HelioX: A GPU-Native Framework for Simulation and Training of Biophysically Detailed Networks
Abstract
Biophysically detailed neural networks represent a promising frontier for brain-inspired AI, offering intrinsic spatio-temporal dynamics to enhance the expressivity and computational density of deep learning systems. However, general-purpose deep learning frameworks suffer from a fundamental mismatch between their dense parallel optimizations and the irregular, tree-structured complexity of biological mechanisms. In this work, we propose HelioX, a GPU-native framework designed to unify high-performance simulation with scalable training.
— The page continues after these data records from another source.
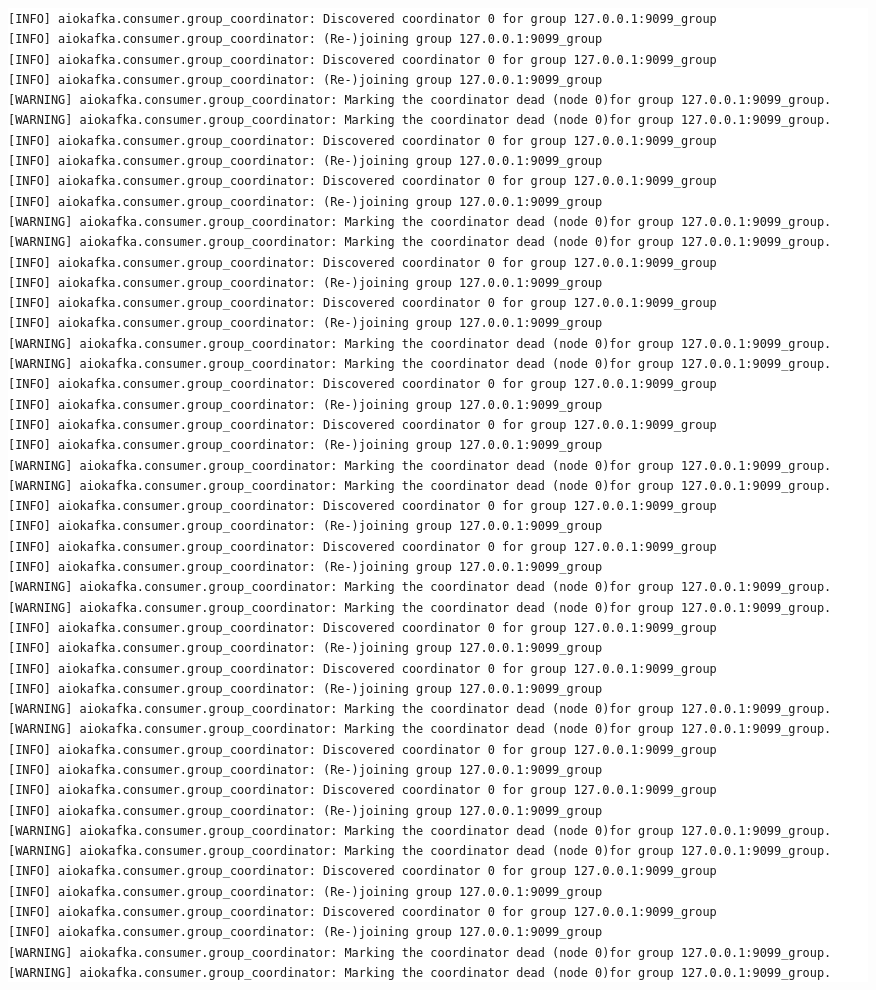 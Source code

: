     [INFO] aiokafka.consumer.group_coordinator: Discovered coordinator 0 for group 127.0.0.1:9099_group
    [INFO] aiokafka.consumer.group_coordinator: (Re-)joining group 127.0.0.1:9099_group
    [INFO] aiokafka.consumer.group_coordinator: Discovered coordinator 0 for group 127.0.0.1:9099_group
    [INFO] aiokafka.consumer.group_coordinator: (Re-)joining group 127.0.0.1:9099_group
    [WARNING] aiokafka.consumer.group_coordinator: Marking the coordinator dead (node 0)for group 127.0.0.1:9099_group.
    [WARNING] aiokafka.consumer.group_coordinator: Marking the coordinator dead (node 0)for group 127.0.0.1:9099_group.
    [INFO] aiokafka.consumer.group_coordinator: Discovered coordinator 0 for group 127.0.0.1:9099_group
    [INFO] aiokafka.consumer.group_coordinator: (Re-)joining group 127.0.0.1:9099_group
    [INFO] aiokafka.consumer.group_coordinator: Discovered coordinator 0 for group 127.0.0.1:9099_group
    [INFO] aiokafka.consumer.group_coordinator: (Re-)joining group 127.0.0.1:9099_group
    [WARNING] aiokafka.consumer.group_coordinator: Marking the coordinator dead (node 0)for group 127.0.0.1:9099_group.
    [WARNING] aiokafka.consumer.group_coordinator: Marking the coordinator dead (node 0)for group 127.0.0.1:9099_group.
    [INFO] aiokafka.consumer.group_coordinator: Discovered coordinator 0 for group 127.0.0.1:9099_group
    [INFO] aiokafka.consumer.group_coordinator: (Re-)joining group 127.0.0.1:9099_group
    [INFO] aiokafka.consumer.group_coordinator: Discovered coordinator 0 for group 127.0.0.1:9099_group
    [INFO] aiokafka.consumer.group_coordinator: (Re-)joining group 127.0.0.1:9099_group
    [WARNING] aiokafka.consumer.group_coordinator: Marking the coordinator dead (node 0)for group 127.0.0.1:9099_group.
    [WARNING] aiokafka.consumer.group_coordinator: Marking the coordinator dead (node 0)for group 127.0.0.1:9099_group.
    [INFO] aiokafka.consumer.group_coordinator: Discovered coordinator 0 for group 127.0.0.1:9099_group
    [INFO] aiokafka.consumer.group_coordinator: (Re-)joining group 127.0.0.1:9099_group
    [INFO] aiokafka.consumer.group_coordinator: Discovered coordinator 0 for group 127.0.0.1:9099_group
    [INFO] aiokafka.consumer.group_coordinator: (Re-)joining group 127.0.0.1:9099_group
    [WARNING] aiokafka.consumer.group_coordinator: Marking the coordinator dead (node 0)for group 127.0.0.1:9099_group.
    [WARNING] aiokafka.consumer.group_coordinator: Marking the coordinator dead (node 0)for group 127.0.0.1:9099_group.
    [INFO] aiokafka.consumer.group_coordinator: Discovered coordinator 0 for group 127.0.0.1:9099_group
    [INFO] aiokafka.consumer.group_coordinator: (Re-)joining group 127.0.0.1:9099_group
    [INFO] aiokafka.consumer.group_coordinator: Discovered coordinator 0 for group 127.0.0.1:9099_group
    [INFO] aiokafka.consumer.group_coordinator: (Re-)joining group 127.0.0.1:9099_group
    [WARNING] aiokafka.consumer.group_coordinator: Marking the coordinator dead (node 0)for group 127.0.0.1:9099_group.
    [WARNING] aiokafka.consumer.group_coordinator: Marking the coordinator dead (node 0)for group 127.0.0.1:9099_group.
    [INFO] aiokafka.consumer.group_coordinator: Discovered coordinator 0 for group 127.0.0.1:9099_group
    [INFO] aiokafka.consumer.group_coordinator: (Re-)joining group 127.0.0.1:9099_group
    [INFO] aiokafka.consumer.group_coordinator: Discovered coordinator 0 for group 127.0.0.1:9099_group
    [INFO] aiokafka.consumer.group_coordinator: (Re-)joining group 127.0.0.1:9099_group
    [WARNING] aiokafka.consumer.group_coordinator: Marking the coordinator dead (node 0)for group 127.0.0.1:9099_group.
    [WARNING] aiokafka.consumer.group_coordinator: Marking the coordinator dead (node 0)for group 127.0.0.1:9099_group.
    [INFO] aiokafka.consumer.group_coordinator: Discovered coordinator 0 for group 127.0.0.1:9099_group
    [INFO] aiokafka.consumer.group_coordinator: (Re-)joining group 127.0.0.1:9099_group
    [INFO] aiokafka.consumer.group_coordinator: Discovered coordinator 0 for group 127.0.0.1:9099_group
    [INFO] aiokafka.consumer.group_coordinator: (Re-)joining group 127.0.0.1:9099_group
    [WARNING] aiokafka.consumer.group_coordinator: Marking the coordinator dead (node 0)for group 127.0.0.1:9099_group.
    [WARNING] aiokafka.consumer.group_coordinator: Marking the coordinator dead (node 0)for group 127.0.0.1:9099_group.
    [INFO] aiokafka.consumer.group_coordinator: Discovered coordinator 0 for group 127.0.0.1:9099_group
    [INFO] aiokafka.consumer.group_coordinator: (Re-)joining group 127.0.0.1:9099_group
    [INFO] aiokafka.consumer.group_coordinator: Discovered coordinator 0 for group 127.0.0.1:9099_group
    [INFO] aiokafka.consumer.group_coordinator: (Re-)joining group 127.0.0.1:9099_group
    [WARNING] aiokafka.consumer.group_coordinator: Marking the coordinator dead (node 0)for group 127.0.0.1:9099_group.
    [WARNING] aiokafka.consumer.group_coordinator: Marking the coordinator dead (node 0)for group 127.0.0.1:9099_group. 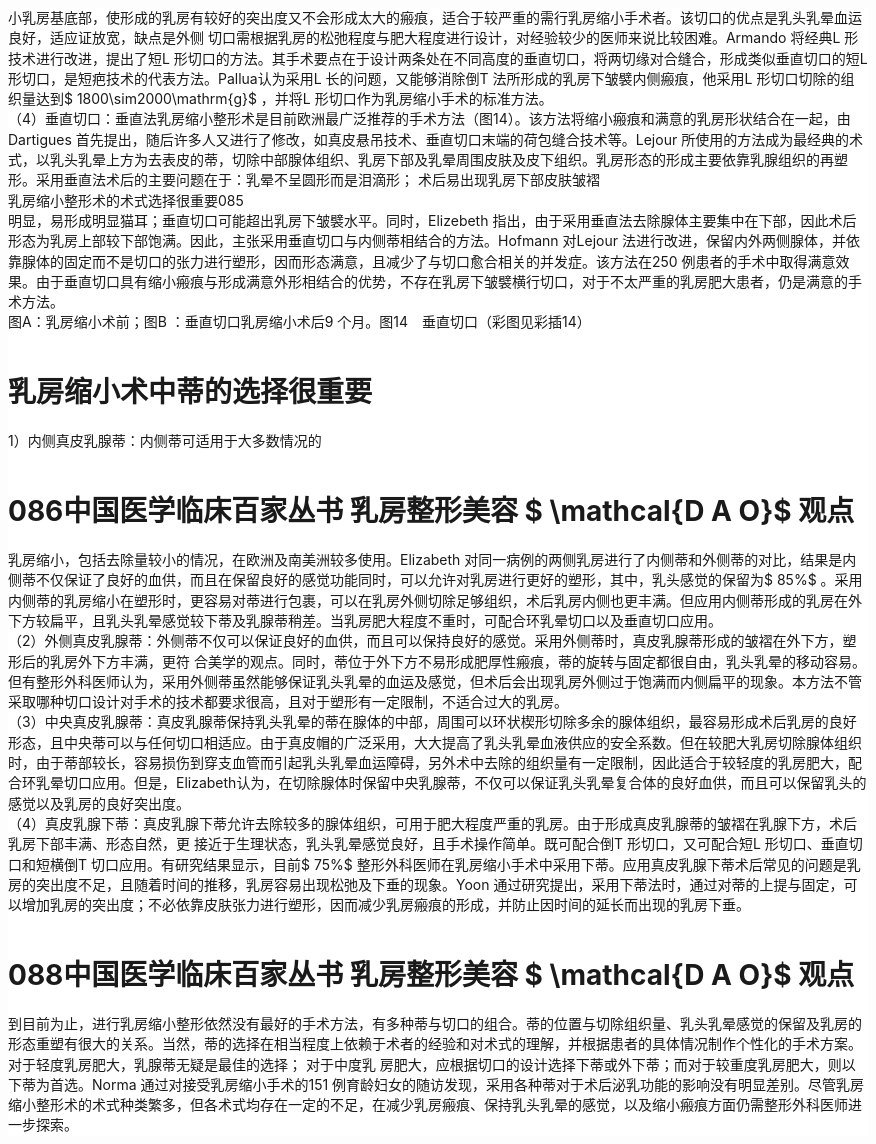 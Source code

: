 小乳房基底部，使形成的乳房有较好的突出度又不会形成太大的瘢痕，适合于较严重的需行乳房缩小手术者。该切口的优点是乳头乳晕血运良好，适应证放宽，缺点是外侧 切口需根据乳房的松弛程度与肥大程度进行设计，对经验较少的医师来说比较困难。Armando 将经典L 形技术进行改进，提出了短L 形切口的方法。其手术要点在于设计两条处在不同高度的垂直切口，将两切缘对合缝合，形成类似垂直切口的短L 形切口，是短疤技术的代表方法。Pallua认为采用L 长的问题，又能够消除倒T 法所形成的乳房下皱襞内侧瘢痕，他采用L 形切口切除的组织量达到$ 1800\sim2000\mathrm{g}$    ，并将L 形切口作为乳房缩小手术的标准方法。  
（4）垂直切口：垂直法乳房缩小整形术是目前欧洲最广泛推荐的手术方法（图14）。该方法将缩小瘢痕和满意的乳房形状结合在一起，由Dartigues 首先提出，随后许多人又进行了修改，如真皮悬吊技术、垂直切口末端的荷包缝合技术等。Lejour 所使用的方法成为最经典的术式，以乳头乳晕上方为去表皮的蒂，切除中部腺体组织、乳房下部及乳晕周围皮肤及皮下组织。乳房形态的形成主要依靠乳腺组织的再塑形。采用垂直法术后的主要问题在于：乳晕不呈圆形而是泪滴形； 术后易出现乳房下部皮肤皱褶  
乳房缩小整形术的术式选择很重要085  
明显，易形成明显猫耳；垂直切口可能超出乳房下皱襞水平。同时，Elizebeth 指出，由于采用垂直法去除腺体主要集中在下部，因此术后形态为乳房上部较下部饱满。因此，主张采用垂直切口与内侧蒂相结合的方法。Hofmann 对Lejour 法进行改进，保留内外两侧腺体，并依靠腺体的固定而不是切口的张力进行塑形，因而形态满意，且减少了与切口愈合相关的并发症。该方法在250 例患者的手术中取得满意效果。由于垂直切口具有缩小瘢痕与形成满意外形相结合的优势，不存在乳房下皱襞横行切口，对于不太严重的乳房肥大患者，仍是满意的手术方法。  
图A：乳房缩小术前；图B ：垂直切口乳房缩小术后9 个月。图14　垂直切口（彩图见彩插14）  
#  乳房缩小术中蒂的选择很重要  
1）内侧真皮乳腺蒂：内侧蒂可适用于大多数情况的  
# 086中国医学临床百家丛书 乳房整形美容  $ \mathcal{D A O}$    观点  
乳房缩小，包括去除量较小的情况，在欧洲及南美洲较多使用。Elizabeth 对同一病例的两侧乳房进行了内侧蒂和外侧蒂的对比，结果是内侧蒂不仅保证了良好的血供，而且在保留良好的感觉功能同时，可以允许对乳房进行更好的塑形，其中，乳头感觉的保留为$ 85\%$ 。采用内侧蒂的乳房缩小在塑形时，更容易对蒂进行包裹，可以在乳房外侧切除足够组织，术后乳房内侧也更丰满。但应用内侧蒂形成的乳房在外下方较扁平，且乳头乳晕感觉较下蒂及乳腺蒂稍差。当乳房肥大程度不重时，可配合环乳晕切口以及垂直切口应用。  
（2）外侧真皮乳腺蒂：外侧蒂不仅可以保证良好的血供，而且可以保持良好的感觉。采用外侧蒂时，真皮乳腺蒂形成的皱褶在外下方，塑形后的乳房外下方丰满，更符 合美学的观点。同时，蒂位于外下方不易形成肥厚性瘢痕，蒂的旋转与固定都很自由，乳头乳晕的移动容易。但有整形外科医师认为，采用外侧蒂虽然能够保证乳头乳晕的血运及感觉，但术后会出现乳房外侧过于饱满而内侧扁平的现象。本方法不管采取哪种切口设计对手术的技术都要求很高，且对于塑形有一定限制，不适合过大的乳房。  
（3）中央真皮乳腺蒂：真皮乳腺蒂保持乳头乳晕的蒂在腺体的中部，周围可以环状楔形切除多余的腺体组织，最容易形成术后乳房的良好形态，且中央蒂可以与任何切口相适应。由于真皮帽的广泛采用，大大提高了乳头乳晕血液供应的安全系数。但在较肥大乳房切除腺体组织时，由于蒂部较长，容易损伤到穿支血管而引起乳头乳晕血运障碍，另外术中去除的组织量有一定限制，因此适合于较轻度的乳房肥大，配合环乳晕切口应用。但是，Elizabeth认为，在切除腺体时保留中央乳腺蒂，不仅可以保证乳头乳晕复合体的良好血供，而且可以保留乳头的感觉以及乳房的良好突出度。  
（4）真皮乳腺下蒂：真皮乳腺下蒂允许去除较多的腺体组织，可用于肥大程度严重的乳房。由于形成真皮乳腺蒂的皱褶在乳腺下方，术后乳房下部丰满、形态自然，更 接近于生理状态，乳头乳晕感觉良好，且手术操作简单。既可配合倒T 形切口，又可配合短L 形切口、垂直切口和短横倒T 切口应用。有研究结果显示，目前$ 75\%$ 整形外科医师在乳房缩小手术中采用下蒂。应用真皮乳腺下蒂术后常见的问题是乳房的突出度不足，且随着时间的推移，乳房容易出现松弛及下垂的现象。Yoon 通过研究提出，采用下蒂法时，通过对蒂的上提与固定，可以增加乳房的突出度；不必依靠皮肤张力进行塑形，因而减少乳房瘢痕的形成，并防止因时间的延长而出现的乳房下垂。  
# 088中国医学临床百家丛书 乳房整形美容  $ \mathcal{D A O}$    观点  
到目前为止，进行乳房缩小整形依然没有最好的手术方法，有多种蒂与切口的组合。蒂的位置与切除组织量、乳头乳晕感觉的保留及乳房的形态重塑有很大的关系。当然，蒂的选择在相当程度上依赖于术者的经验和对术式的理解，并根据患者的具体情况制作个性化的手术方案。对于轻度乳房肥大，乳腺蒂无疑是最佳的选择； 对于中度乳 房肥大，应根据切口的设计选择下蒂或外下蒂；而对于较重度乳房肥大，则以下蒂为首选。Norma 通过对接受乳房缩小手术的151 例育龄妇女的随访发现，采用各种蒂对于术后泌乳功能的影响没有明显差别。尽管乳房缩小整形术的术式种类繁多，但各术式均存在一定的不足，在减少乳房瘢痕、保持乳头乳晕的感觉，以及缩小瘢痕方面仍需整形外科医师进一步探索。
Unlike approaches that adapt biology to existing deep learning tools, HelioX adopts a "GPU-to-Biophysics" paradigm. We tailor the underlying GPU parallelism to biological structures by implementing custom-fused CUDA kernels for both the Dendritic Hierarchical Scheduling (DHS) algorithm and its gradient propagation. This design eliminates the runtime overhead of generic automatic differentiation and enables multi-stream concurrency for spike generation and equation assembly. Experimental results demonstrate that HelioX outperforms standard simulators (NEURON) by orders of magnitude and surpasses prior GPU-based solvers in both speed and scalability. We successfully train deep biophysical MLPs and organism-scale biophysical neural networks (e.g., the BAAIWorm C. elegans model) on a single consumer-grade GPU. HelioX establishes a new standard for computational efficiency, enabling the training of biophysically detailed models at scales previously unattainable.